## DATA SUPPLIED
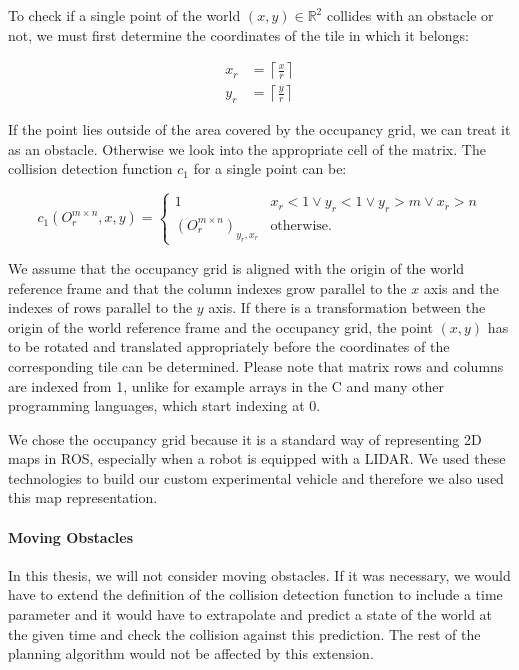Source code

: To check if a single point of the world $\left(x,y\right)\in \mathbb{R}^2$ collides with an obstacle or not, we must first determine the coordinates of the tile in which it belongs:

\begin{equation*}
\begin{aligned}
	x_r &= \left\lceil \frac{x}{r} \right\rceil \\
	y_r &= \left\lceil \frac{y}{r} \right\rceil
\end{aligned}
\end{equation*}

If the point lies outside of the area covered by the occupancy grid, we can treat it as an obstacle. Otherwise we look into the appropriate cell of the matrix. The collision detection function $c_1$ for a single point can be:

\begin{equation*}
	c_1(O_{r}^{m\times n}, x, y) =
	\begin{cases}
		1 & x_r < 1 \lor y_r < 1 \lor y_r > m \lor x_r > n \\
		\left(O_{r}^{m\times n}\right)_{y_r, x_r} & \text{otherwise}.
	\end{cases}
\end{equation*}

We assume that the occupancy grid is aligned with the origin of the world reference frame and that the column indexes grow parallel to the $x$ axis and the indexes of rows parallel to the $y$ axis. If there is a transformation between the origin of the world reference frame and the occupancy grid, the point $(x, y)$ has to be rotated and translated appropriately before the coordinates of the corresponding tile can be determined. Please note that matrix rows and columns are indexed from 1, unlike for example arrays in the C and many other programming languages, which start indexing at 0.

We chose the occupancy grid because it is a standard way of representing 2D maps in \gls{ROS}, especially when a robot is equipped with a \gls{LIDAR}. We used these technologies to build our custom experimental vehicle and therefore we also used this map representation.

\paragraph{Moving Obstacles}
In this thesis, we will not consider moving obstacles. If it was necessary, we would have to extend the definition of the collision detection function to include a time parameter and it would have to extrapolate and predict a state of the world at the given time and check the collision against this prediction. The rest of the planning algorithm would not be affected by this extension.

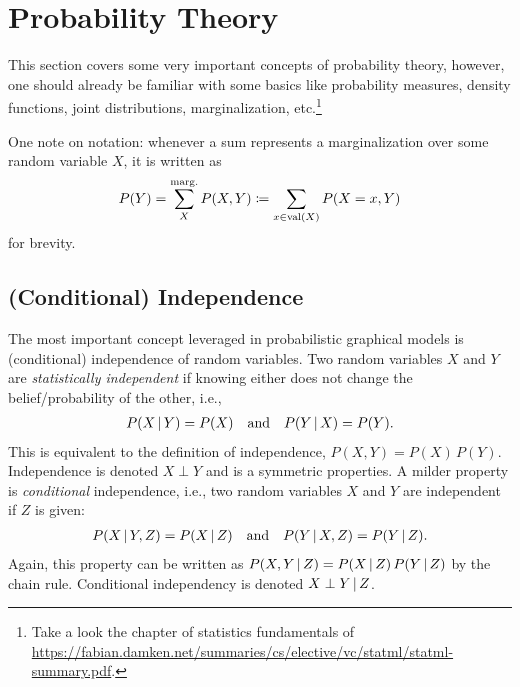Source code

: 	\section{Probability Theory}
		This section covers some very important concepts of probability theory, however, one should already be familiar with some basics like probability measures, density functions, joint distributions, marginalization, etc.\footnote{Take a look the chapter of statistics fundamentals of \url{https://fabian.damken.net/summaries/cs/elective/vc/statml/statml-summary.pdf}.}

		One note on notation: whenever a sum represents a marginalization over some random variable \(X\), it is written as
		\begin{equation}
		P(Y) = \sum_{X}^{\operatorname{marg.}} P(X, Y) \coloneqq \sum_{x \in \operatorname{val}(X)} P(X = x, Y)
		\end{equation}
		for brevity.

		\subsection{(Conditional) Independence}
			\label{subsec:condIndependence}

			The most important concept leveraged in probabilistic graphical models is (conditional) independence of random variables. Two random variables \(X\) and \(Y\) are \emph{statistically independent} if knowing either does not change the belief/probability of the other, i.e.,
			\begin{gather}
				P(X \,\vert\, Y) = P(X)
				\quad\text{and}\quad
				P(Y \,\vert\, X) = P(Y).
			\end{gather}
			This is equivalent to the definition of independence, \( P(X, Y) = P(X) \, P(Y) \). Independence is denoted \( X \perp Y \) and is a symmetric properties. A milder property is \emph{conditional} independence, i.e., two random variables \(X\) and \(Y\) are independent if \(Z\) is given:
			\begin{gather}
				P(X \,\vert\, Y, Z) = P(X \,\vert\, Z)
				\quad\text{and}\quad
				P(Y \,\vert\, X, Z) = P(Y \,\vert\, Z).
			\end{gather}
			Again, this property can be written as \( P(X, Y \,\vert\, Z) = P(X \,\vert\, Z) \, P(Y \,\vert\, Z) \) by the chain rule. Conditional independency is denoted \( X \perp Y \,\vert\, Z \).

## WHAT YOU HAVE TO DO
Please find all lines of the entries that hold the string "variables" and copy them.

## ANSWER FOR THIS EXERCISE
			The most important concept leveraged in probabilistic graphical models is (conditional) independence of random variables. Two random variables \(X\) and \(Y\) are \emph{statistically independent} if knowing either does not change the belief/probability of the other, i.e.,
			This is equivalent to the definition of independence, \( P(X, Y) = P(X) \, P(Y) \). Independence is denoted \( X \perp Y \) and is a symmetric properties. A milder property is \emph{conditional} independence, i.e., two random variables \(X\) and \(Y\) are independent if \(Z\) is given:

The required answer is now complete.